家族や医療者は、どうしても「最善の治療法は何か」「今の状態はどうか」といった論理的な「認知(左脳)」で動いてしまいます。しかし、死に向き合っている本人は、「あなたがそばにいてくれて嬉しい」といった、理屈を超えた感覚的な「感知(右脳)」の世界にいます。この「認知」と「感知」のズレが、看取る側と看取られる側の悲しいすれ違いを生んでしまうのです。
— 「認知」と「感知」のズレがどんなすれ違いを生むのでしょうか。
新田: ええ。あるお葬式で、60代の男性がこんなことをおっしゃいました。「母は認知症で私が息子だということも分からなくなっていた。だからお見舞いに行っても言葉が通じないし、意味がないと思っていた。でも、棺の蓋を開けて母の顔を見た時、『ああ、待ってたな。あの時、ただそばにお見舞いに行けばよかったな』という後悔が立ち上がってきた」と。

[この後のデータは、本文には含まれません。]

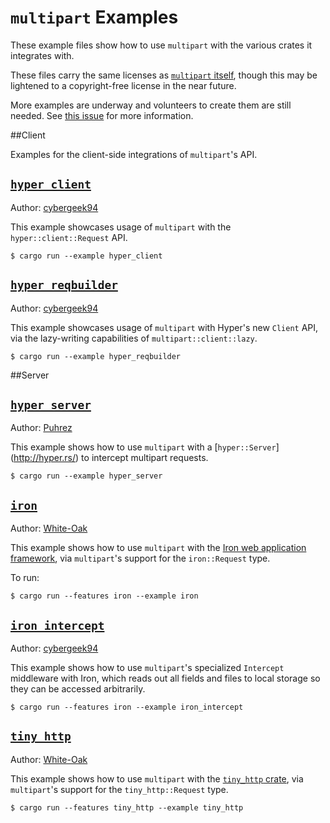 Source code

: `multipart` Examples
===========================

These example files show how to use `multipart` with the various crates it integrates with.

These files carry the same licenses as [`multipart` itself](https://github.com/cybergeek94/multipart#license), though this may be lightened to a copyright-free license in the near future.

More examples are underway and volunteers to create them are still needed. See [this issue](https://github.com/cybergeek94/multipart/issues/29) for more information.

##Client

Examples for the client-side integrations of `multipart`'s API.

[`hyper_client`](hyper_client.rs)
---------------------------------
Author: [cybergeek94][cybergeek94]

This example showcases usage of `multipart` with the `hyper::client::Request` API.

```
$ cargo run --example hyper_client
```

[`hyper_reqbuilder`](hyper_reqbuilder.rs)
-----------------------------------------
Author: [cybergeek94][cybergeek94]

This example showcases usage of `multipart` with Hyper's new `Client` API,
via the lazy-writing capabilities of `multipart::client::lazy`.

```
$ cargo run --example hyper_reqbuilder
```


##Server

[`hyper_server`](hyper_server.rs)
---------------------------------
Author: [Puhrez][puhrez]

This example shows how to use `multipart` with a [`hyper::Server`] (http://hyper.rs/) to intercept multipart requests.

```
$ cargo run --example hyper_server
```

[`iron`](iron.rs)
-----------------
Author: [White-Oak][white-oak]

This example shows how to use `multipart` with the [Iron web application framework](http://ironframework.io/), via `multipart`'s support
for the `iron::Request` type.

To run:

```
$ cargo run --features iron --example iron
```

[`iron_intercept`](iron_intercept.rs)
-------------------------------------
Author: [cybergeek94][cybergeek94]

This example shows how to use `multipart`'s specialized `Intercept` middleware with Iron, which reads out all fields and
files to local storage so they can be accessed arbitrarily.

```
$ cargo run --features iron --example iron_intercept
```

[`tiny_http`](tiny_http.rs)
---------------------------
Author: [White-Oak][white-oak]

This example shows how to use `multipart` with the [`tiny_http` crate](https://crates.io/crates/tiny_http), via `multipart`'s support for the `tiny_http::Request` type.

```
$ cargo run --features tiny_http --example tiny_http
```

[puhrez]: https://github.com/puhrez
[white-oak]: https://github.com/white-oak
[cybergeek94]: https://github.com/cybergeek94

言葉が通じなくても、質のいい沈黙の時間、ただそばにいるだけの時間にもかけがえのない価値がある。多分、その時に喋らなくても、沈黙の時間が流れても、すごく質のいい沈黙ってあると思うんですよ。
今、結構お見舞いに行くのが怖いって人が多い。お見舞いに行って何喋っていいかわからないし。ですので、今は終末期っていったところを、看護の大学の先生と一緒に、VRをつくって体験してもらい、みんなで終わって「どう思った」「何を感じた」「自分が生きてく中で何が大事なの」という話をしていて、これを広めたいんですよ。



「終末期体験VR」
佛心寺では、終末期体験VRを通して、頭で理解する“認知”だけでなく、身体で受け取る“感知”の時間を大切にしています。終末期の視点を体験することで、言葉を超えた沈黙の価値や、ただそばにいることの意味を実感し、人生の質と死の質をあらためて見つめ直す対話の場を広げています。
■辛い時、暗闇の中でこそ、お寺の「白い点」が輝く
— 若い世代の「スピ活」ブームもありますが、もっと深くお寺と関わってほしいという思いもあります。最後に読者に向けて、メッセージをいただけますでしょうか。
新田: 人は元気な時、心が「白い」状態の時は、お寺に行ってもあまり響かないかもしれません。
でも、誰かに裏切られたり、将来がどうしようもなく不安になったり、「自分は何のために生きているんだろう」と、心が真っ黒になってしまった時。そんな暗闇の中でこそ、お寺という場所はすごく輝く「白い点」になると思うんです。
— 辛い時こそ、お寺の本質が見えるんですね。
新田: はい。人生がうまくいっている時は必要ないかもしれない。でも、誰にも相談できないようなしんどさを抱えた時、静かに仏様の前に座ってみてください。その時に初めて響いてくるもの、感じられる安心感があるはずです。「落ち込んで大丈夫だよ。一人じゃないよ」と、そう伝えたいですね。
— 本当にしんどい時にこそ、お寺の力が響くんですね。今日は素晴らしいお話をありがとうございました。メディアだけでなく、リアルなイベントや活動なども企画していきたいと思っているので、ぜひ新田さんのような方と協力して、新しい「寺活」の形作りをご一緒できたら嬉しいです。